Six Plausible Meta-Ethical Alternatives
In this post, I list six metaethical possibilities that I think are plausible, along with some arguments or plausible stories about how/why they might be true, where that's not obvious. A lot of people seem fairly certain in their metaethical views, but I'm not and I want to convey my uncertainty as well as some of the reasons for it.
- Most intelligent beings in the multiverse share similar preferences. This came about because there are facts about what preferences one should have, just like there exist facts about what decision theory one should use or what prior one should have, and species that manage to build intergalactic civilizations (or the equivalent in other universes) tend to discover all of these facts. There are occasional paperclip maximizers that arise, but they are a relatively minor presence or tend to be taken over by more sophisticated minds.
- Facts about what everyone should value exist, and most intelligent beings have a part of their mind that can discover moral facts and find them motivating, but those parts don't have full control over their actions. These beings eventually build or become rational agents with values that represent compromises between different parts of their minds, so most intelligent beings end up having shared moral values along with idiosyncratic values.

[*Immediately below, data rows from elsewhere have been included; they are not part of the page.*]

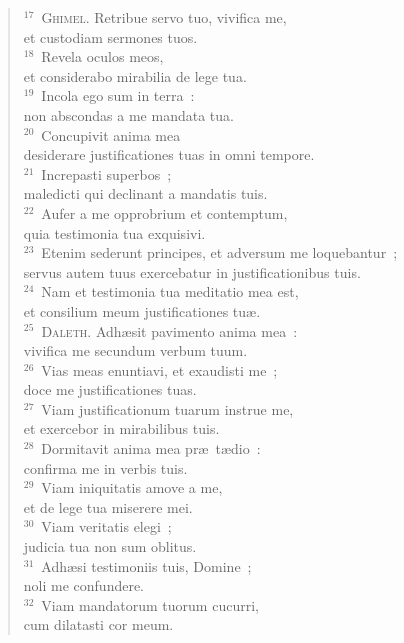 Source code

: \begin{flushleft}
\begin{verse}
${}^{17}$~\textsc{Ghimel.} Retribue servo tuo, vivifica me,\\ et custodiam sermones tuos.\\
${}^{18}$~Revela oculos meos,\\ et considerabo mirabilia de lege tua.\\
${}^{19}$~Incola ego sum in terra~:\\ non abscondas a me mandata tua.\\
${}^{20}$~Concupivit anima mea\\ desiderare justificationes tuas in omni tempore.\\
${}^{21}$~Increpasti superbos~;\\ maledicti qui declinant a mandatis tuis.\\
${}^{22}$~Aufer a me opprobrium et contemptum,\\ quia testimonia tua exquisivi.\\
${}^{23}$~Etenim sederunt principes, et adversum me loquebantur~;\\ servus autem tuus exercebatur in justificationibus tuis.\\
${}^{24}$~Nam et testimonia tua meditatio mea est,\\ et consilium meum justificationes tu\ae .\\
${}^{25}$~\textsc{Daleth.} Adh\ae sit pavimento anima mea~:\\ vivifica me secundum verbum tuum.\\
${}^{26}$~Vias meas enuntiavi, et exaudisti me~;\\ doce me justificationes tuas.\\
${}^{27}$~Viam justificationum tuarum instrue me,\\ et exercebor in mirabilibus tuis.\\
${}^{28}$~Dormitavit anima mea pr\ae\ t\ae dio~:\\ confirma me in verbis tuis.\\
${}^{29}$~Viam iniquitatis amove a me,\\ et de lege tua miserere mei.\\
${}^{30}$~Viam veritatis elegi~;\\ judicia tua non sum oblitus.\\
${}^{31}$~Adh\ae si testimoniis tuis, Domine~;\\ noli me confundere.\\
${}^{32}$~Viam mandatorum tuorum cucurri,\\ cum dilatasti cor meum.\\

\end{verse}
\end{flushleft}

- There aren't facts about what everyone should value, but there are facts about how to translate non-preferences (e.g., emotions, drives, fuzzy moral intuitions, circular preferences, non-consequentialist values, etc.) into preferences. These facts may include, for example, what is the right way to deal with ontological crises. The existence of such facts seems plausible because if there were facts about what is rational (which seems likely) but no facts about how to become rational, that would seem like a strange state of affairs.
- None of the above facts exist, so the only way to become or build a rational agent is to just think about what preferences you want your future self or your agent to hold, until you make up your mind in some way that depends on your psychology. But at least this process of reflection is convergent at the individual level so each person can reasonably call the preferences that they endorse after reaching reflective equilibrium their morality or real values.
- None of the above facts exist, and reflecting on what one wants turns out to be a divergent process (e.g., it's highly sensitive to initial conditions, like whether or not you drank a cup of coffee before you started, or to the order in which you happen to encounter philosophical arguments). There are still facts about rationality, so at least agents that are already rational can call their utility functions (or the equivalent of utility functions in whatever decision theory ends up being the right one) their real values.
- There aren't any normative facts at all, including facts about what is rational. For example, it turns out there is no one decision theory that does better than every other decision theory in every situation, and there is no obvious or widely-agreed-upon way to determine which one "wins" overall.
(Note that for the purposes of this post, I'm concentrating on morality in the axiological sense (what one should value) rather than in the sense of cooperation and compromise. So alternative 1, for example, is not intended to include the possibility that most intelligent beings end up merging their preferences through some kind of grand acausal bargain.)
It may be useful to classify these possibilities using labels from academic philosophy. Here's my attempt: 1. realist + internalist 2. realist + externalist 3. relativist 4. subjectivist 5. moral anti-realist 6. normative anti-realist. (A lot of debates in metaethics concern the meaning of ordinary moral language, for example whether they refer to facts or merely express attitudes. I mostly ignore such debates in the above list, because it's not clear what implications they have for the questions that I care about.)
One question LWers may have is, where does Eliezer's metathics fall into this schema? Eliezer says that there are moral facts about what values every intelligence in the multiverse should have, but only humans are likely to discover these facts and be motivated by them. To me, Eliezer's use of language is counterintuitive, and since it seems plausible that there are facts about what everyone should value (or how each person should translate their non-preferences into preferences) that most intelligent beings can discover and be at least somewhat motivated by, I'm reserving the phrase "moral facts" for these. In my language, I think 3 or maybe 4 is probably closest to Eliezer's position.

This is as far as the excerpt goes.